* About this task
Using "padding" as the search string, find the matching lines below and copy them.

* Excerpted records
* * * * * * *
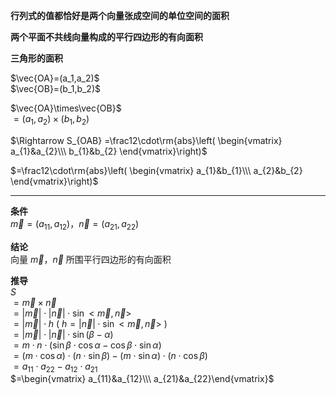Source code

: **行列式的值都恰好是两个向量张成空间的单位空间的面积**  
  
**两个平面不共线向量构成的平行四边形的有向面积**  
  
**三角形的面积**  
  
 $\vec{OA}=(a_1,a_2)$  
 $\vec{OB}=(b_1,b_2)$  
  
 $\vec{OA}\times\vec{OB}$  
 $=(a_1,a_2)\times(b_1,b_2)$  
  
 $\Rightarrow S_{OAB}  
=\frac12\cdot\rm{abs}\left(  
\begin{vmatrix}  
a_{1}&a_{2}\\\  
b_{1}&b_{2}  
\end{vmatrix}\right)$  
  
 $=\frac12\cdot\rm{abs}\left(  
\begin{vmatrix}  
a_{1}&b_{1}\\\  
a_{2}&b_{2}  
\end{vmatrix}\right)$  
  
---  
**条件**  
 $\vec m=(a_{11},a_{12})，\vec n=(a_{21},a_{22})$  
  
**结论**  
向量 $\vec m，\vec n$ 所围平行四边形的有向面积  
  
**推导**  
 $S$  
 $=\vec m\times\vec n$  
 $=|\vec m|\cdot|\vec n|\cdot\sin<\vec m,\vec n>$  
 $=|\vec m|\cdot h$  ( $h=|\vec n|\cdot\sin<\vec m,\vec n>$ )  
 $=|\vec m|\cdot|\vec n|\cdot\sin(\beta-\alpha)$  
 $=m\cdot n\cdot(\sin\beta\cdot\cos\alpha  
-\cos\beta\cdot\sin\alpha)$  
 $=(m\cdot\cos\alpha)\cdot(n\cdot\sin\beta)  
-(m\cdot\sin\alpha)\cdot(n\cdot\cos\beta)$  
 $=a_{11}\cdot a_{22}-a_{12}\cdot a_{21}$  
 $=\begin{vmatrix}  
a_{11}&a_{12}\\\  
a_{21}&a_{22}\end{vmatrix}$  
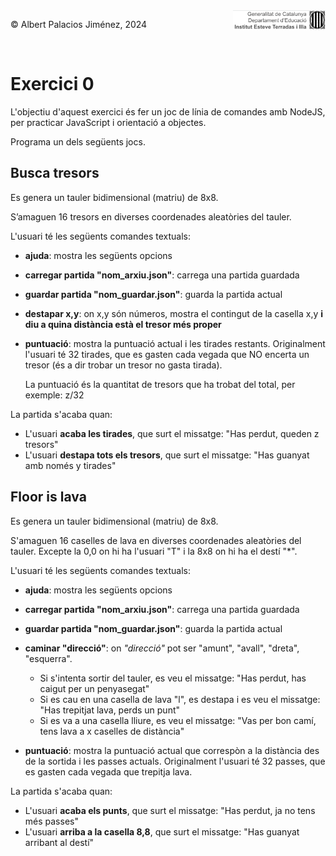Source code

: <div style="display: flex; width: 100%;">
    <div style="flex: 1; padding: 0px;">
        <p>© Albert Palacios Jiménez, 2024</p>
    </div>
    <div style="flex: 1; padding: 0px; text-align: right;">
        <img src="./assets/ieti.png" height="32" alt="Logo de IETI" style="max-height: 32px;">
    </div>
</div>
<br/>

# Exercici 0

L'objectiu d'aquest exercici és fer un joc de línia de comandes amb NodeJS, per practicar JavaScript i orientació a objectes.

Programa un dels següents jocs.

## Busca tresors

Es genera un tauler bidimensional (matriu) de 8x8.

S’amaguen 16 tresors en diverses coordenades aleatòries del tauler.

L'usuari té les següents comandes textuals:

* **ajuda**: mostra les següents opcions
* **carregar partida "nom_arxiu.json"**: carrega una partida guardada
* **guardar partida "nom_guardar.json"**: guarda la partida actual
* **destapar x,y**: on x,y són números, mostra el contingut de la casella x,y **i diu a quina distància està el tresor més proper**
* **puntuació**: mostra la puntuació actual i les tirades restants. Originalment l'usuari té 32 tirades, que es gasten cada vegada que NO encerta un tresor (és a dir trobar un tresor no gasta tirada). 
  
  La puntuació és la quantitat de tresors que ha trobat del total, per exemple: z/32

La partida s'acaba quan:

- L'usuari **acaba les tirades**, que surt el missatge: "Has perdut, queden z tresors"
- L'usuari **destapa tots els tresors**, que surt el missatge: "Has guanyat amb només y tirades"

## Floor is lava

Es genera un tauler bidimensional (matriu) de 8x8.

S'amaguen 16 caselles de lava en diverses coordenades aleatòries del tauler. Excepte la 0,0 on hi ha l'usuari "T" i la 8x8 on hi ha el destí "*".

L'usuari té les següents comandes textuals:

* **ajuda**: mostra les següents opcions
* **carregar partida "nom_arxiu.json"**: carrega una partida guardada
* **guardar partida "nom_guardar.json"**: guarda la partida actual
* **caminar "direcció"**: on *"direcció"* pot ser "amunt", "avall", "dreta", "esquerra". 

  - Si s'intenta sortir del tauler, es veu el missatge: "Has perdut, has caigut per un penyasegat"
  - Si es cau en una casella de lava "l", es destapa i es veu el missatge: "Has trepitjat lava, perds un punt"
  - Si es va a una casella lliure, es veu el missatge: "Vas per bon camí, tens lava a x caselles de distància"

* **puntuació**: mostra la puntuació actual que correspòn a la distància des de la sortida i les passes actuals. Originalment l'usuari té 32 passes, que es gasten cada vegada que trepitja lava. 

La partida s'acaba quan:

- L'usuari **acaba els punts**, que surt el missatge: "Has perdut, ja no tens més passes"
- L'usuari **arriba a la casella 8,8**, que surt el missatge: "Has guanyat arribant al destí"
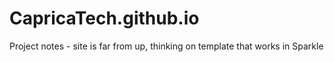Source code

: # CapricaTech.github.io
Project notes - site is far from up, thinking on template that works in Sparkle
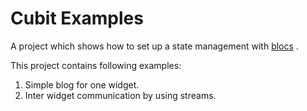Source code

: # Cubit Examples

A project which shows how to set up a state management
with [blocs](https://bloclibrary.dev/#/coreconcepts?id=bloc) .

This project contains following examples:

1. Simple blog for one widget.
2. Inter widget communication by using streams.
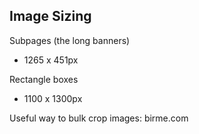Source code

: ## Image Sizing

Subpages (the long banners)
- 1265 x 451px

Rectangle boxes
- 1100 x 1300px 

Useful way to bulk crop images: birme.com

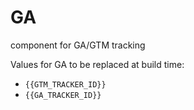 # GA

component for GA/GTM tracking

Values for GA to be replaced at build time:

* `{{GTM_TRACKER_ID}}`
* `{{GA_TRACKER_ID}}`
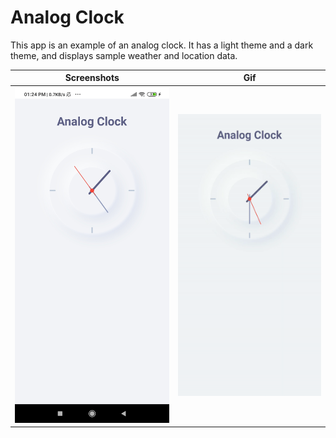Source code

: # Analog Clock

This app is an example of an analog clock.
It has a light theme and a dark theme, and displays sample weather and location data.

Screenshots               |  Gif 
:-------------------------:|:-------------------------:
![](https://github.com/TheAlphamerc/flutter_analog_clock/blob/master/screenshot_1.jpg?raw=true)|![](https://github.com/TheAlphamerc/flutter_analog_clock/blob/master/screen.gif?raw=true)|![]
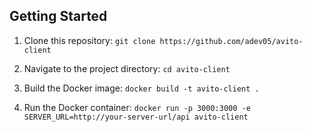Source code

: ## Getting Started

1. Clone this repository:
   `git clone https://github.com/adev05/avito-client`

2. Navigate to the project directory:
   `cd avito-client`

3. Build the Docker image:
   `docker build -t avito-client .`

4. Run the Docker container:
   `docker run -p 3000:3000 -e SERVER_URL=http://your-server-url/api avito-client`
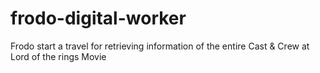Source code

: # frodo-digital-worker
Frodo start a travel for retrieving information of the entire Cast &amp; Crew at Lord of the rings Movie
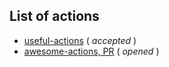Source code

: 
## List of actions

- [useful-actions](https://github.com/GuillaumeFalourd/useful-actions) ( _accepted_ )
- [awesome-actions, PR](https://github.com/sdras/awesome-actions/pull/579) ( _opened_ )

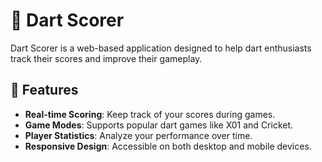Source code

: # 🎯 Dart Scorer

Dart Scorer is a web-based application designed to help dart enthusiasts track their scores and improve their gameplay.

## 🚀 Features

- **Real-time Scoring**: Keep track of your scores during games.
- **Game Modes**: Supports popular dart games like X01 and Cricket.
- **Player Statistics**: Analyze your performance over time.
- **Responsive Design**: Accessible on both desktop and mobile devices.
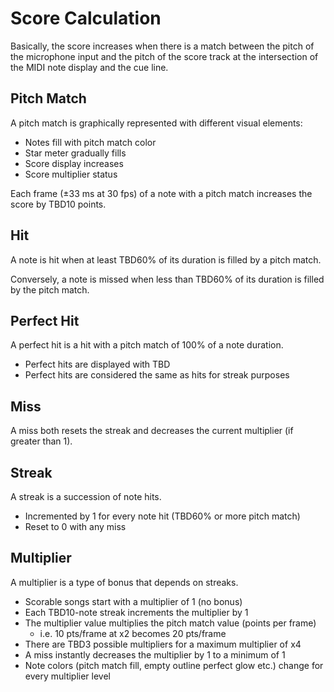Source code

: # Score Calculation 

Basically, the score increases when there is a match between the pitch of the microphone input and the pitch of the score track at the intersection of the MIDI note display and the cue line. 

## Pitch Match 
A pitch match is graphically represented with different visual elements: 

- Notes fill with pitch match color 
- Star meter gradually fills 
- Score display increases 
- Score multiplier status 

Each frame (±33 ms at 30 fps) of a note with a pitch match increases the score by TBD10 points. 

## Hit 
A note is hit when at least TBD60% of its duration is filled by a pitch match. 

Conversely, a note is missed when less than TBD60% of its duration is filled by the pitch match. 

## Perfect Hit 
A perfect hit is a hit with a pitch match of 100% of a note duration. 

- Perfect hits are displayed with TBD 
- Perfect hits are considered the same as hits for streak purposes 

## Miss 
A miss both resets the streak and decreases the current multiplier (if greater than 1). 

## Streak 

A streak is a succession of note hits. 

- Incremented by 1 for every note hit (TBD60% or more pitch match) 
- Reset to 0 with any miss 

## Multiplier 
A multiplier is a type of bonus that depends on streaks. 

- Scorable songs start with a multiplier of 1 (no bonus) 
- Each TBD10-note streak increments the multiplier by 1 
- The multiplier value multiplies the pitch match value (points per frame) 
  - i.e. 10 pts/frame at x2 becomes 20 pts/frame 
- There are TBD3 possible multipliers for a maximum multiplier of x4 
- A miss instantly decreases the multiplier by 1 to a minimum of 1 
- Note colors (pitch match fill, empty outline perfect glow etc.) change for every multiplier level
* * * * * * *
* Expected answer
    <div style="flex: 1; padding: 0px;">
    <div style="flex: 1; padding: 0px; text-align: right;">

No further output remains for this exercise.